* Records for the exercise:
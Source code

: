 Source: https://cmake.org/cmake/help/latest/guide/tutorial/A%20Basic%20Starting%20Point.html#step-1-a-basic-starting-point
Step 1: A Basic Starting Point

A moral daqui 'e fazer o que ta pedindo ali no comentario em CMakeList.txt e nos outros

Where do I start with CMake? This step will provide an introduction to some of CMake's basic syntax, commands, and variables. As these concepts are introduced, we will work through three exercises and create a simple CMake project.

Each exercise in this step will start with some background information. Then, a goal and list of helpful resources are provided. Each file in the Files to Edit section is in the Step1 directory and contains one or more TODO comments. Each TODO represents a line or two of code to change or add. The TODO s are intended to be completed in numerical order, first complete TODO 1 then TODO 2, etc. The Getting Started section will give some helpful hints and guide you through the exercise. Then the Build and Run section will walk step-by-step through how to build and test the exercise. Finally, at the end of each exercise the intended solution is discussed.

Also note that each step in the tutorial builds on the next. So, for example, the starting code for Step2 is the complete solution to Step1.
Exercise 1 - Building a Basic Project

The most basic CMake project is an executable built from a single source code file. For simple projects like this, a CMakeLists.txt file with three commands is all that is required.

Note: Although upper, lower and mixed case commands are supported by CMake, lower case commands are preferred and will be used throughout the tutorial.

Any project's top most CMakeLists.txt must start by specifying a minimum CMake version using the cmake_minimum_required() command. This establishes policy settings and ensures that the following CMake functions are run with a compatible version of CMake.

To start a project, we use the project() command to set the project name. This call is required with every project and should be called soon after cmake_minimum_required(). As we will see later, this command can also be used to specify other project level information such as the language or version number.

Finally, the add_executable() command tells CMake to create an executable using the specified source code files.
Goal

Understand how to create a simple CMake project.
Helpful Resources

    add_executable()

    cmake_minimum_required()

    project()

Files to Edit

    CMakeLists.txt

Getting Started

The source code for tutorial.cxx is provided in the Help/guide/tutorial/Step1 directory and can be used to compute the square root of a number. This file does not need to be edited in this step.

* Directions for this task: What you return should be exactly the lines above, starting at the one with "Also note that" and ending at the one with "Any project's top", and nothing else.

* Exercise solution:
Also note that each step in the tutorial builds on the next. So, for example, the starting code for Step2 is the complete solution to Step1.
Exercise 1 - Building a Basic Project

The most basic CMake project is an executable built from a single source code file. For simple projects like this, a CMakeLists.txt file with three commands is all that is required.

Note: Although upper, lower and mixed case commands are supported by CMake, lower case commands are preferred and will be used throughout the tutorial.

Any project's top most CMakeLists.txt must start by specifying a minimum CMake version using the cmake_minimum_required() command. This establishes policy settings and ensures that the following CMake functions are run with a compatible version of CMake.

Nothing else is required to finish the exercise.